What we got, in comparison, is an on-line survey that didn’t include two of the three proposed forms of proportional representation that are being included on this ballot: dual-member and rural-urban. British Columbians weren’t engaged on these systems. They weren’t asked in this great on-line survey how they felt about those systems. In fact, I know that many have cited the baseline survey that was included. I’ve done that too.

One of the questions was how confident are you today to vote on a referendum on electoral reform? Words to that effect. The answer that came back in that February period…. Baseline said 30 percent. If you ask the question today to British Columbians — how confident are you to vote on a fundamental change to our voting system? — I doubt it’s changed much. Confident. To have confidence in how you vote on this fundamental change, you need to be engaged.
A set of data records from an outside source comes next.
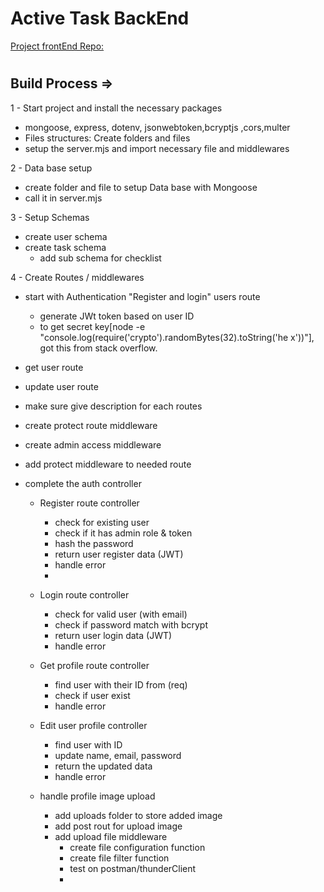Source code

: # Active Task BackEnd

[Project frontEnd Repo:](https://github.com/1001hadi/activeTasks-FE)

#

## Build Process =>

1 - Start project and install the necessary packages

- mongoose, express, dotenv, jsonwebtoken,bcryptjs ,cors,multer
- Files structures: Create folders and files
- setup the server.mjs and import necessary file and middlewares

2 - Data base setup

- create folder and file to setup Data base with Mongoose
- call it in server.mjs

3 - Setup Schemas

- create user schema
- create task schema
  - add sub schema for checklist

4 - Create Routes / middlewares

- start with Authentication "Register and login" users route
  - generate JWt token based on user ID
  - to get secret key[node -e "console.log(require('crypto').randomBytes(32).toString('he
    x'))"], got this from stack overflow.
- get user route
- update user route
- make sure give description for each routes
- create protect route middleware
- create admin access middleware
- add protect middleware to needed route
- complete the auth controller

  - Register route controller
    - check for existing user
    - check if it has admin role & token
    - hash the password
    - return user register data (JWT)
    - handle error
    -
  - Login route controller

    - check for valid user (with email)
    - check if password match with bcrypt
    - return user login data (JWT)
    - handle error

  - Get profile route controller

    - find user with their ID from (req)
    - check if user exist
    - handle error

  - Edit user profile controller

    - find user with ID
    - update name, email, password
    - return the updated data
    - handle error

  - handle profile image upload
    - add uploads folder to store added image
    - add post rout for upload image
    - add upload file middleware
      - create file configuration function
      - create file filter function
      - test on postman/thunderClient 
      - 
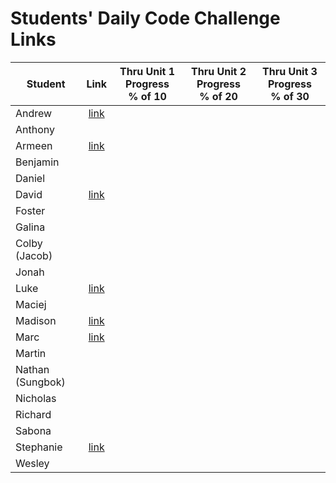 # Students' Daily Code Challenge Links

| Student | Link | Thru Unit 1 Progress<br>% of 10 | Thru Unit 2 Progress<br>% of 20 | Thru Unit 3 Progress<br>% of 30|
|---|:---:|:---:|:---:|:---:|
| Andrew | [link](https://git.generalassemb.ly/parke415/daily-js-code-challenges) |  |  |  |
| Anthony |  |  |  |  |
| Armeen | [link](https://git.generalassemb.ly/armeen/daily-js-code-challenges) |  |  |  |
| Benjamin|  |  |  |  |
| Daniel|  |  |  |  |
| David | [link](https://git.generalassemb.ly/DaCo/daily-js-code-challenges) |  |  |  |
| Foster |  |  |  |  |
| Galina |  |  |  |  |
| Colby (Jacob) |  |  |  |  |
| Jonah |  |  |  |  |
| Luke | [link](https://git.generalassemb.ly/nicolinilr/daily-js-code-challenges) |  |  |  |
| Maciej |  |  |  |  |
| Madison | [link](https://git.generalassemb.ly/mlisle/daily-js-code-challenges) |  |  |  |
| Marc | [link](https://git.generalassemb.ly/1255/daily-js-code-challenges) |  |  |  |
| Martin |  |  |  |  |
| Nathan (Sungbok) |  |  |  |  |
| Nicholas |  |  |  |  |
| Richard |  |  |  |  |
| Sabona |  |  |  |  |
| Stephanie | [link](https://git.generalassemb.ly/sneher91/daily-js-code-challenges) |  |  |  |
| Wesley |  |  |  |  |
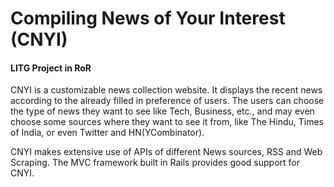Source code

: # Compiling News of Your Interest (CNYI)
#### LITG Project in RoR

CNYI is a customizable news collection website. It displays the recent news according to the already filled in preference of users. The users can choose the type of news they want to see like Tech, Business, etc., and may even choose some sources where they want to see it from, like The Hindu, Times of India, or even Twitter and HN(YCombinator).

CNYI makes extensive use of APIs of different News sources, RSS and Web Scraping. The MVC framework built in Rails provides good support for CNYI.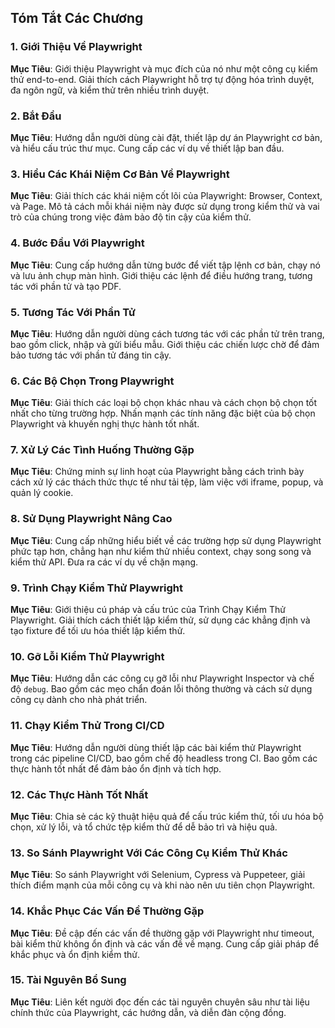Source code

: ## Tóm Tắt Các Chương

### 1. Giới Thiệu Về Playwright
**Mục Tiêu**: Giới thiệu Playwright và mục đích của nó như một công cụ kiểm thử end-to-end. Giải thích cách Playwright hỗ trợ tự động hóa trình duyệt, đa ngôn ngữ, và kiểm thử trên nhiều trình duyệt.

### 2. Bắt Đầu
**Mục Tiêu**: Hướng dẫn người dùng cài đặt, thiết lập dự án Playwright cơ bản, và hiểu cấu trúc thư mục. Cung cấp các ví dụ về thiết lập ban đầu.

### 3. Hiểu Các Khái Niệm Cơ Bản Về Playwright
**Mục Tiêu**: Giải thích các khái niệm cốt lõi của Playwright: Browser, Context, và Page. Mô tả cách mỗi khái niệm này được sử dụng trong kiểm thử và vai trò của chúng trong việc đảm bảo độ tin cậy của kiểm thử.

### 4. Bước Đầu Với Playwright
**Mục Tiêu**: Cung cấp hướng dẫn từng bước để viết tập lệnh cơ bản, chạy nó và lưu ảnh chụp màn hình. Giới thiệu các lệnh để điều hướng trang, tương tác với phần tử và tạo PDF.

### 5. Tương Tác Với Phần Tử
**Mục Tiêu**: Hướng dẫn người dùng cách tương tác với các phần tử trên trang, bao gồm click, nhập và gửi biểu mẫu. Giới thiệu các chiến lược chờ để đảm bảo tương tác với phần tử đáng tin cậy.

### 6. Các Bộ Chọn Trong Playwright
**Mục Tiêu**: Giải thích các loại bộ chọn khác nhau và cách chọn bộ chọn tốt nhất cho từng trường hợp. Nhấn mạnh các tính năng đặc biệt của bộ chọn Playwright và khuyến nghị thực hành tốt nhất.

### 7. Xử Lý Các Tình Huống Thường Gặp
**Mục Tiêu**: Chứng minh sự linh hoạt của Playwright bằng cách trình bày cách xử lý các thách thức thực tế như tải tệp, làm việc với iframe, popup, và quản lý cookie.

### 8. Sử Dụng Playwright Nâng Cao
**Mục Tiêu**: Cung cấp những hiểu biết về các trường hợp sử dụng Playwright phức tạp hơn, chẳng hạn như kiểm thử nhiều context, chạy song song và kiểm thử API. Đưa ra các ví dụ về chặn mạng.

### 9. Trình Chạy Kiểm Thử Playwright
**Mục Tiêu**: Giới thiệu cú pháp và cấu trúc của Trình Chạy Kiểm Thử Playwright. Giải thích cách thiết lập kiểm thử, sử dụng các khẳng định và tạo fixture để tối ưu hóa thiết lập kiểm thử.

### 10. Gỡ Lỗi Kiểm Thử Playwright
**Mục Tiêu**: Hướng dẫn các công cụ gỡ lỗi như Playwright Inspector và chế độ `debug`. Bao gồm các mẹo chẩn đoán lỗi thông thường và cách sử dụng công cụ dành cho nhà phát triển.

### 11. Chạy Kiểm Thử Trong CI/CD
**Mục Tiêu**: Hướng dẫn người dùng thiết lập các bài kiểm thử Playwright trong các pipeline CI/CD, bao gồm chế độ headless trong CI. Bao gồm các thực hành tốt nhất để đảm bảo ổn định và tích hợp.

### 12. Các Thực Hành Tốt Nhất
**Mục Tiêu**: Chia sẻ các kỹ thuật hiệu quả để cấu trúc kiểm thử, tối ưu hóa bộ chọn, xử lý lỗi, và tổ chức tệp kiểm thử để dễ bảo trì và hiệu quả.

### 13. So Sánh Playwright Với Các Công Cụ Kiểm Thử Khác
**Mục Tiêu**: So sánh Playwright với Selenium, Cypress và Puppeteer, giải thích điểm mạnh của mỗi công cụ và khi nào nên ưu tiên chọn Playwright.

### 14. Khắc Phục Các Vấn Đề Thường Gặp
**Mục Tiêu**: Đề cập đến các vấn đề thường gặp với Playwright như timeout, bài kiểm thử không ổn định và các vấn đề về mạng. Cung cấp giải pháp để khắc phục và ổn định kiểm thử.

### 15. Tài Nguyên Bổ Sung
**Mục Tiêu**: Liên kết người đọc đến các tài nguyên chuyên sâu như tài liệu chính thức của Playwright, các hướng dẫn, và diễn đàn cộng đồng.
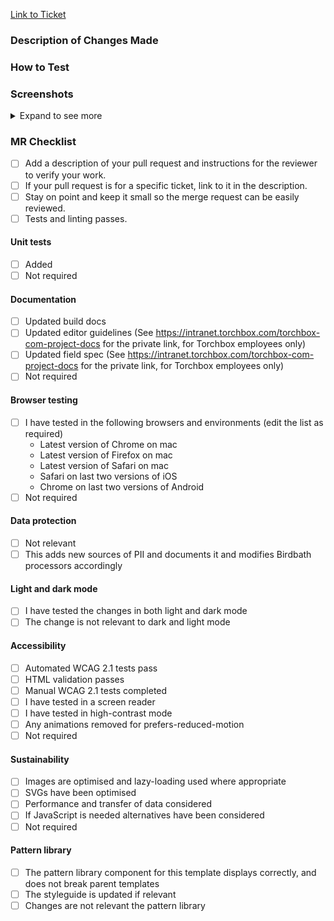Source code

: [Link to Ticket]()

### Description of Changes Made

### How to Test

### Screenshots

<details>
  <summary>Expand to see more</summary>

</details>

### MR Checklist

- [ ] Add a description of your pull request and instructions for the reviewer to verify your work.
- [ ] If your pull request is for a specific ticket, link to it in the description.
- [ ] Stay on point and keep it small so the merge request can be easily reviewed.
- [ ] Tests and linting passes.

#### Unit tests

- [ ] Added
- [ ] Not required

#### Documentation

- [ ] Updated build docs
- [ ] Updated editor guidelines (See https://intranet.torchbox.com/torchbox-com-project-docs for the private link, for Torchbox employees only)
- [ ] Updated field spec (See https://intranet.torchbox.com/torchbox-com-project-docs for the private link, for Torchbox employees only)
- [ ] Not required

#### Browser testing

- [ ] I have tested in the following browsers and environments (edit the list as required)
  - Latest version of Chrome on mac
  - Latest version of Firefox on mac
  - Latest version of Safari on mac
  - Safari on last two versions of iOS
  - Chrome on last two versions of Android
- [ ] Not required

#### Data protection

- [ ] Not relevant
- [ ] This adds new sources of PII and documents it and modifies Birdbath processors accordingly

#### Light and dark mode

- [ ] I have tested the changes in both light and dark mode
- [ ] The change is not relevant to dark and light mode

#### Accessibility

- [ ] Automated WCAG 2.1 tests pass
- [ ] HTML validation passes
- [ ] Manual WCAG 2.1 tests completed
- [ ] I have tested in a screen reader
- [ ] I have tested in high-contrast mode
- [ ] Any animations removed for prefers-reduced-motion
- [ ] Not required

#### Sustainability

- [ ] Images are optimised and lazy-loading used where appropriate
- [ ] SVGs have been optimised
- [ ] Performance and transfer of data considered
- [ ] If JavaScript is needed alternatives have been considered
- [ ] Not required

#### Pattern library

- [ ] The pattern library component for this template displays correctly, and does not break parent templates
- [ ] The styleguide is updated if relevant
- [ ] Changes are not relevant the pattern library
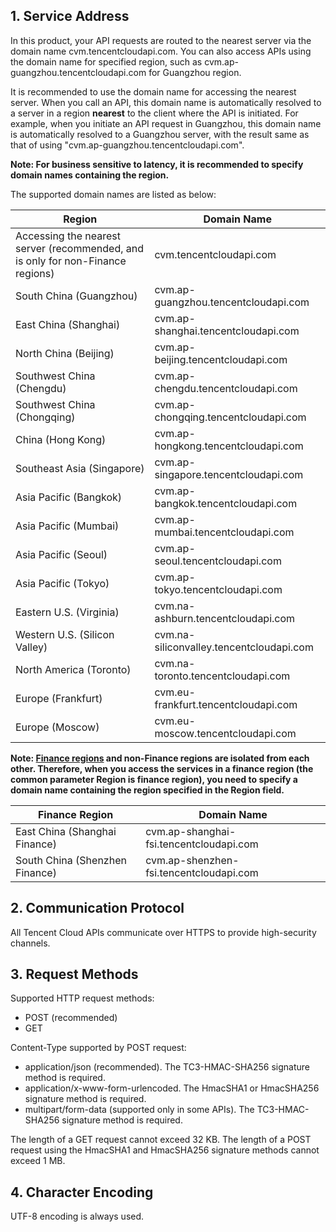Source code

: ## 1. Service Address

In this product, your API requests are routed to the nearest server via the domain name cvm.tencentcloudapi.com. You can also access APIs using the domain name for specified region, such as cvm.ap-guangzhou.tencentcloudapi.com for Guangzhou region.

It is recommended to use the domain name for accessing the nearest server. When you call an API, this domain name is automatically resolved to a server in a region **nearest** to the client where the API is initiated. For example, when you initiate an API request in Guangzhou, this domain name is automatically resolved to a Guangzhou server, with the result same as that of using "cvm.ap-guangzhou.tencentcloudapi.com".

**Note: For business sensitive to latency, it is recommended to specify domain names containing the region.**

The supported domain names are listed as below:

| Region | Domain Name |
|----------|------|
| Accessing the nearest server (recommended, and is only for non-Finance regions) | cvm.tencentcloudapi.com |
| South China (Guangzhou) | cvm.ap-guangzhou.tencentcloudapi.com |
| East China (Shanghai) | cvm.ap-shanghai.tencentcloudapi.com |
| North China (Beijing) | cvm.ap-beijing.tencentcloudapi.com |
| Southwest China (Chengdu) | cvm.ap-chengdu.tencentcloudapi.com |
| Southwest China (Chongqing) | cvm.ap-chongqing.tencentcloudapi.com |
| China (Hong Kong)  | cvm.ap-hongkong.tencentcloudapi.com |
| Southeast Asia (Singapore) | cvm.ap-singapore.tencentcloudapi.com |
| Asia Pacific (Bangkok) | cvm.ap-bangkok.tencentcloudapi.com |
| Asia Pacific (Mumbai) | cvm.ap-mumbai.tencentcloudapi.com |
| Asia Pacific (Seoul) | cvm.ap-seoul.tencentcloudapi.com |
| Asia Pacific (Tokyo) | cvm.ap-tokyo.tencentcloudapi.com |
| Eastern U.S. (Virginia) | cvm.na-ashburn.tencentcloudapi.com |
| Western U.S. (Silicon Valley) | cvm.na-siliconvalley.tencentcloudapi.com |
| North America (Toronto) | cvm.na-toronto.tencentcloudapi.com |
| Europe (Frankfurt) | cvm.eu-frankfurt.tencentcloudapi.com |
| Europe (Moscow) | cvm.eu-moscow.tencentcloudapi.com |

**Note: [Finance regions](https://cloud.tencent.com/document/product/304/2766) and non-Finance regions are isolated from each other. Therefore, when you access the services in a finance region (the common parameter Region is finance region), you need to specify a domain name containing the region specified in the Region field.**

| Finance Region | Domain Name |
|----------|------|
| East China (Shanghai Finance) | cvm.ap-shanghai-fsi.tencentcloudapi.com |
| South China (Shenzhen Finance) | cvm.ap-shenzhen-fsi.tencentcloudapi.com |

## 2. Communication Protocol

All Tencent Cloud APIs communicate over HTTPS to provide high-security channels.

## 3. Request Methods

Supported HTTP request methods:

* POST (recommended)
* GET

Content-Type supported by POST request:

* application/json (recommended). The TC3-HMAC-SHA256 signature method is required.
* application/x-www-form-urlencoded. The HmacSHA1 or HmacSHA256 signature method is required.
* multipart/form-data (supported only in some APIs). The TC3-HMAC-SHA256 signature method is required.

The length of a GET request cannot exceed 32 KB. The length of a POST request using the HmacSHA1 and HmacSHA256 signature methods cannot exceed 1 MB.

## 4. Character Encoding

UTF-8 encoding is always used.

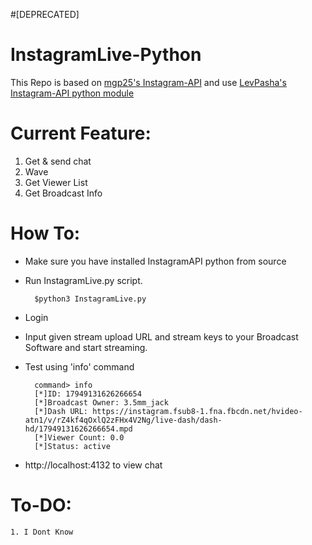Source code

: #[DEPRECATED]

# InstagramLive-Python
This Repo is based on [mgp25's Instagram-API](https://github.com/mgp25/Instagram-API) and use [LevPasha's Instagram-API python module](https://github.com/LevPasha/Instagram-API-python)

# Current Feature:
1. Get & send chat
2. Wave
3. Get Viewer List
4. Get Broadcast Info

# How To:
* Make sure you have installed InstagramAPI python from source
* Run InstagramLive.py script.
   
        $python3 InstagramLive.py
* Login
* Input given stream upload URL and stream keys to your Broadcast Software and start streaming.
* Test using 'info' command

        command> info
        [*]ID: 17949131626266654
        [*]Broadcast Owner: 3.5mm_jack
        [*]Dash URL: https://instagram.fsub8-1.fna.fbcdn.net/hvideo-atn1/v/rZ4kf4qOxlQ2zFHx4V2Ng/live-dash/dash-hd/17949131626266654.mpd
        [*]Viewer Count: 0.0
        [*]Status: active

* http://localhost:4132 to view chat


# To-DO:
	1. I Dont Know
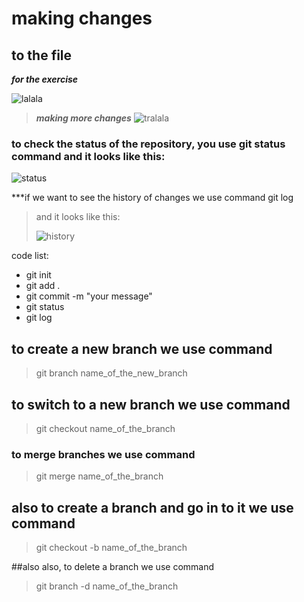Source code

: # making changes

## to the file

***for the exercise***

![lalala](/pictures/lalala.png)

>***making more changes***
>![tralala](/pictures/tralala.png)

### to check the status of the repository, you use git status command and it looks like this:

![status](/pictures/status.png)

***if we want to see the history of changes we use command git log
>and it looks like this:
>
>![history](/pictures/history.png)

code list:
 - git init
 - git add .
 - git commit -m "your message"
 - git status
 - git log

## to create a new branch we use command
>git branch name_of_the_new_branch

## to switch to a new branch we use command
>git checkout name_of_the_branch

### to merge branches we use command
>git merge name_of_the_branch

## also to create a branch and go in to it we use command
>git checkout -b name_of_the_branch

##also also, to delete a branch we use command
>git branch -d name_of_the_branch

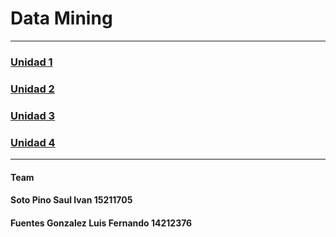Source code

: # Data Mining

---
### [Unidad 1](/Unidad1)
### [Unidad 2](/Unidad2)
### [Unidad 3](/Unidad3)
### [Unidad 4](/Unidad4)
---
#### Team

#### Soto Pino Saul Ivan 15211705
#### Fuentes Gonzalez Luis Fernando 14212376
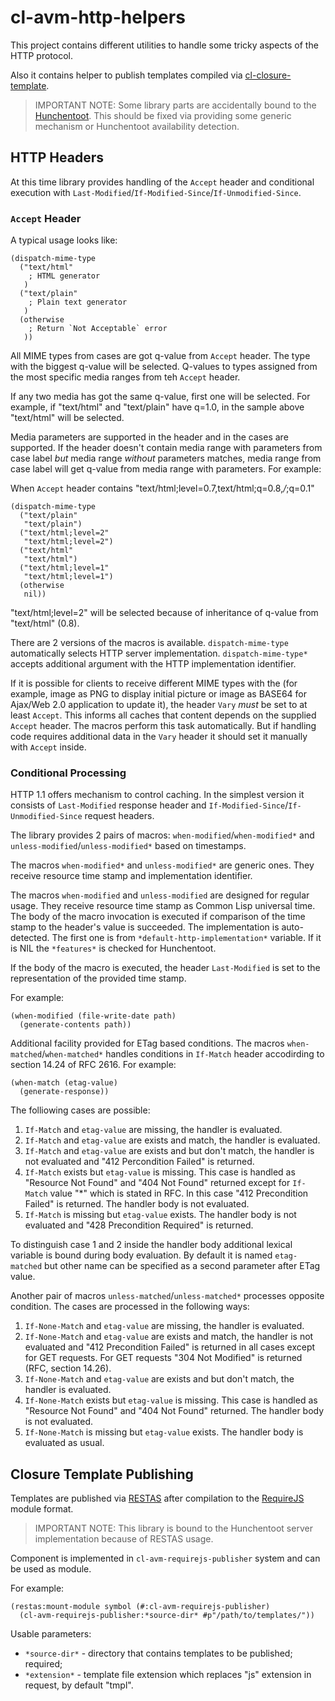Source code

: cl-avm-http-helpers
===================

This project contains different utilities to handle some tricky aspects
of the HTTP protocol.

Also it contains helper to publish templates compiled via 
[cl-closure-template](https://github.com/archimag/cl-closure-template).

> IMPORTANT NOTE:
> Some library parts are accidentally bound to the [Hunchentoot](http://weitz.de/hunchentoot/).
> This should be fixed via providing some generic mechanism or Hunchentoot 
> availability detection.

HTTP Headers
------------

At this time library provides handling of the `Accept` header and 
conditional execution with `Last-Modified`/`If-Modified-Since`/`If-Unmodified-Since`.

### `Accept` Header

A typical usage looks like:

    (dispatch-mime-type
      ("text/html"
        ; HTML generator
       )
      ("text/plain"
        ; Plain text generator
       )
      (otherwise
        ; Return `Not Acceptable` error
       ))

All MIME types from cases are got q-value from `Accept` header. The type
with the biggest q-value will be selected. Q-values to types assigned from
the most specific media ranges from teh `Accept` header.

If any two media has got the same q-value, first one will be selected. 
For example, if "text/html" and "text/plain" have q=1.0, in the sample above 
"text/html" will be selected.

Media parameters are supported in the header and in the cases are supported. 
If the header doesn't contain media range with parameters from case label _but_
media range _without_ parameters matches, media range from case label will get
q-value from media range with parameters. For example:

When `Accept` header contains "text/html;level=0.7,text/html;q=0.8,*/*;q=0.1"

    (dispatch-mime-type
      ("text/plain"
       "text/plain")
      ("text/html;level=2"
       "text/html;level=2")
      ("text/html"
       "text/html")
      ("text/html;level=1"
       "text/html;level=1")
      (otherwise
       nil))

"text/html;level=2" will be selected because of inheritance of q-value from "text/html"
(0.8).

There are 2 versions of the macros is available. `dispatch-mime-type` automatically selects
HTTP server implementation. `dispatch-mime-type*` accepts additional argument with the HTTP
implementation identifier.

If it is possible for clients to receive different MIME types with the (for example, image
as PNG to display initial picture or image as BASE64 for Ajax/Web 2.0 application to update
it), the header `Vary` *must* be set to at least `Accept`. This informs all caches that 
content depends on the supplied `Accept` header. The macros perform this task automatically.
But if handling code requires additional data in the `Vary` header it should set it manually 
with `Accept` inside.

### Conditional Processing

HTTP 1.1 offers mechanism to control caching. In the simplest version it consists of 
`Last-Modified` response header and `If-Modified-Since`/`If-Unmodified-Since` request 
headers.

The library provides 2 pairs of macros: `when-modified`/`when-modified*` and 
`unless-modified`/`unless-modified*` based on timestamps.

The macros `when-modified*` and `unless-modified*` are generic ones. They receive
resource time stamp and implementation identifier.

The macros `when-modified` and `unless-modified` are designed for regular usage. They
receive resource time stamp as Common Lisp universal time. The body of the macro invocation
is executed if comparison of the time stamp to the header's value is succeeded. The 
implementation is auto-detected. The first one is from `*default-http-implementation*` variable.
If it is NIL the `*features*` is checked for Hunchentoot.

If the body of the macro is executed, the header `Last-Modified` is set to the representation
of the provided time stamp.

For example:

    (when-modified (file-write-date path)
      (generate-contents path))

Additional facility provided for ETag based conditions. The macros
`when-matched`/`when-matched*` handles conditions in `If-Match` header
accodirding to section 14.24 of RFC 2616. For example:

    (when-match (etag-value)
      (generate-response))
      
The folliowing cases are possible:

1. `If-Match` and `etag-value` are missing, the handler is
   evaluated.
2. `If-Match` and `etag-value` are exists and match, the handler is
   evaluated.
3. `If-Match` and `etag-value` are exists and but don't match, the
   handler is not evaluated and "412 Percondition Failed" is
   returned.
4. `If-Match` exists but `etag-value` is missing. This case is handled
   as "Resource Not Found" and "404 Not Found" returned except for
   `If-Match` value "*" which is stated in RFC. In this case "412
   Precondition Failed" is returned. The handler body is not
   evaluated.
5. `If-Match` is missing but `etag-value` exists. The handler body is
   not evaluated and "428 Precondition Required" is returned.

To distinguish case 1 and 2 inside the handler body additional
lexical variable is bound during body evaluation. By default it is
named `etag-matched` but other name can be specified as a second
parameter after ETag value.

Another pair of macros `unless-matched`/`unless-matched*` processes
opposite condition. The cases are processed in the following ways:

1. `If-None-Match` and `etag-value` are missing, the handler is
   evaluated.
2. `If-None-Match` and `etag-value` are exists and match, the handler is
   not evaluated and "412 Precondition Failed" is returned in all
   cases except for GET requests. For GET requests "304 Not Modified"
   is returned (RFC, section 14.26).
3. `If-None-Match` and `etag-value` are exists and but don't match, the
   handler is evaluated.
4. `If-None-Match` exists but `etag-value` is missing. This case is
   handled as "Resource Not Found" and "404 Not Found" returned. The
   handler body is not evaluated.
5. `If-None-Match` is missing but `etag-value` exists. The handler body is
   evaluated as usual.

Closure Template Publishing
---------------------------

Templates are published via [RESTAS](https://github.com/archimag/restas) after 
compilation to the [RequireJS](http://requirejs.org/) module format.

> IMPORTANT NOTE:
> This library is bound to the Hunchentoot server implementation because of RESTAS usage.

Component is implemented in `cl-avm-requirejs-publisher` system and can be used as module.

For example:

    (restas:mount-module symbol (#:cl-avm-requirejs-publisher)
      (cl-avm-requirejs-publisher:*source-dir* #p"/path/to/templates/"))

Usable parameters:
- `*source-dir*` - directory that contains templates to be published; required;
- `*extension*` - template file extension which replaces "js" extension in request,
  by default "tmpl".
This voter’s guide is helpful. It’s been on line on the website for Elections B.C. for some weeks now. But it’s curious, of course, in terms of how the process has been run or is run. It’s separate from the voting package. That means voters in this province need to look for something they received in the mail this last week and couple that with their voting packages that they’re receiving this week.

This is a concern — a concern about how we are engaging British Columbians through a mail-in ballot process. There were opportunities, as was done in the 2009 referendum, for this government to heed the advice. Back in 2009, the Chief Electoral Officer said to the government of the day: “Don’t hold this referendum at the same time as a municipal election. Do it in conjunction with the provincial general election.”

[5:45 p.m.]

The Leader of the Opposition called for that again today in his statement in this House. If we’re going to do electoral reform, it has to be done properly. It has to be done in a way where British Columbians are engaged in that process, and they haven’t been.

This is the reason why this motion is so important. This promise of a second referendum doesn’t cure any of these flaws. To be part of this House, to be standing in this House, and allow this government to pull another manoeuvre on British Columbians…. It’s not something that members on this side of the House are going to stand for. This is the reason why we brought forward that hoist motion.

I think that as we go forward, what we need to ensure is that British Columbians understand what is at stake here. As we debate this hoist motion, over tomorrow’s period as well, with the number of speakers that we are bringing forward on this side of the House, it gives us another opportunity to talk about how flawed this process is.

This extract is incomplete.